[What you have to do]: Only these lines of the data below are wanted: the one with "- **Problem:** Encountered", the one with "- **Solution:** Leveraged", and any lines between them, each repeated exactly.

[Records provided]:
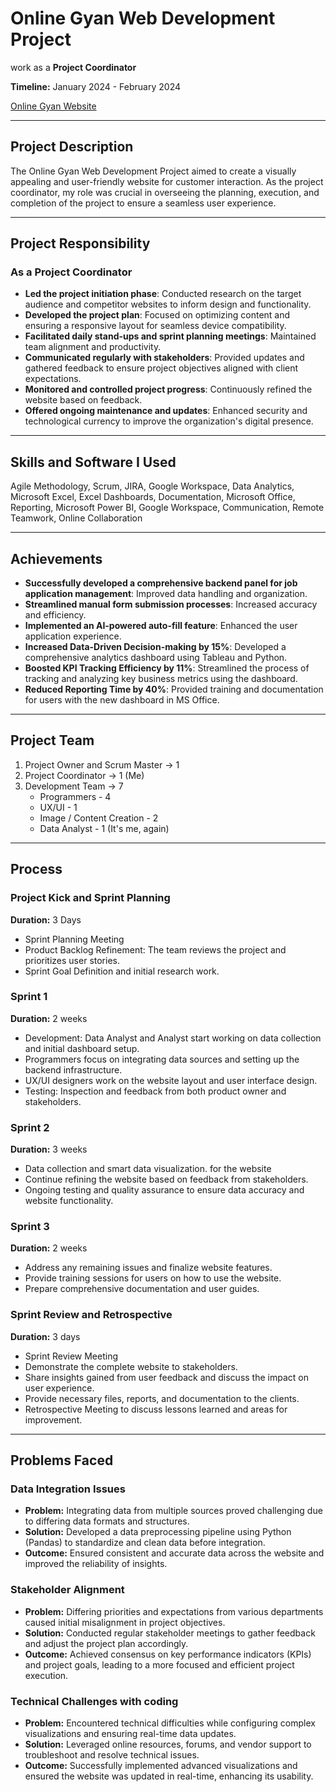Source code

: # Online Gyan Web Development Project
work as a **Project Coordinator**

**Timeline:** January 2024 - February 2024

[Online Gyan Website](https://onlinegyan.net/)

------------------------------------------------------------------------------------------------------------------------------------------------------------------------

## Project Description
The Online Gyan Web Development Project aimed to create a visually appealing and user-friendly website for customer interaction. As the project coordinator, my role was crucial in overseeing the planning, execution, and completion of the project to ensure a seamless user experience.

------------------------------------------------------------------------------------------------------------------------------------------------------------------------

## Project Responsibility

### As a Project Coordinator
- **Led the project initiation phase**: Conducted research on the target audience and competitor websites to inform design and functionality.
- **Developed the project plan**: Focused on optimizing content and ensuring a responsive layout for seamless device compatibility.
- **Facilitated daily stand-ups and sprint planning meetings**: Maintained team alignment and productivity.
- **Communicated regularly with stakeholders**: Provided updates and gathered feedback to ensure project objectives aligned with client expectations.
- **Monitored and controlled project progress**: Continuously refined the website based on feedback.
- **Offered ongoing maintenance and updates**: Enhanced security and technological currency to improve the organization's digital presence.

------------------------------------------------------------------------------------------------------------------------------------------------------------------------

## Skills and Software I Used
Agile Methodology, Scrum, JIRA, Google Workspace, Data Analytics, Microsoft Excel, Excel Dashboards, Documentation, Microsoft Office, Reporting, Microsoft Power BI, Google Workspace, Communication, Remote Teamwork, Online Collaboration

-----------------------------------------------------------------------------------------------------------------------------------------------------------------------

## Achievements
- **Successfully developed a comprehensive backend panel for job application management**: Improved data handling and organization.
- **Streamlined manual form submission processes**: Increased accuracy and efficiency.
- **Implemented an AI-powered auto-fill feature**: Enhanced the user application experience.
- **Increased Data-Driven Decision-making by 15%**: Developed a comprehensive analytics dashboard using Tableau and Python.
- **Boosted KPI Tracking Efficiency by 11%**: Streamlined the process of tracking and analyzing key business metrics using the dashboard.
- **Reduced Reporting Time by 40%**: Provided training and documentation for users with the new dashboard in MS Office.

-----------------------------------------------------------------------------------------------------------------------------------------------------------------------
## Project Team
1. Project Owner and Scrum Master -> 1
2. Project Coordinator -> 1 (Me)
3. Development Team -> 7
   - Programmers - 4
   - UX/UI - 1
   - Image / Content Creation - 2 
   - Data Analyst - 1 (It's me, again)

-----------------------------------------------------------------------------------------------------------------------------------------------------------------------

## Process

### Project Kick and Sprint Planning
**Duration:** 3 Days
- Sprint Planning Meeting
- Product Backlog Refinement: The team reviews the project and prioritizes user stories.
- Sprint Goal Definition and initial research work.

### Sprint 1
**Duration:** 2 weeks
- Development: Data Analyst and Analyst start working on data collection and initial dashboard setup.
- Programmers focus on integrating data sources and setting up the backend infrastructure.
- UX/UI designers work on the website layout and user interface design.
- Testing: Inspection and feedback from both product owner and stakeholders.

### Sprint 2
**Duration:** 3 weeks
- Data collection and smart data visualization. for the website
- Continue refining the website based on feedback from stakeholders.
- Ongoing testing and quality assurance to ensure data accuracy and website functionality.

### Sprint 3
**Duration:** 2 weeks
- Address any remaining issues and finalize website features.
- Provide training sessions for users on how to use the website.
- Prepare comprehensive documentation and user guides.

### Sprint Review and Retrospective
**Duration:** 3 days
- Sprint Review Meeting
- Demonstrate the complete website to stakeholders.
- Share insights gained from user feedback and discuss the impact on user experience.
- Provide necessary files, reports, and documentation to the clients.
- Retrospective Meeting to discuss lessons learned and areas for improvement.

-----------------------------------------------------------------------------------------------------------------------------------------------------------------------

## Problems Faced

### Data Integration Issues
- **Problem:** Integrating data from multiple sources proved challenging due to differing data formats and structures.
- **Solution:** Developed a data preprocessing pipeline using Python (Pandas) to standardize and clean data before integration.
- **Outcome:** Ensured consistent and accurate data across the website and improved the reliability of insights.

### Stakeholder Alignment
- **Problem:** Differing priorities and expectations from various departments caused initial misalignment in project objectives.
- **Solution:** Conducted regular stakeholder meetings to gather feedback and adjust the project plan accordingly.
- **Outcome:** Achieved consensus on key performance indicators (KPIs) and project goals, leading to a more focused and efficient project execution.

### Technical Challenges with coding
- **Problem:** Encountered technical difficulties while configuring complex visualizations and ensuring real-time data updates.
- **Solution:** Leveraged online resources, forums, and vendor support to troubleshoot and resolve technical issues.
- **Outcome:** Successfully implemented advanced visualizations and ensured the website was updated in real-time, enhancing its usability.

[Output for this task]:
- **Problem:** Encountered technical difficulties while configuring complex visualizations and ensuring real-time data updates.
- **Solution:** Leveraged online resources, forums, and vendor support to troubleshoot and resolve technical issues.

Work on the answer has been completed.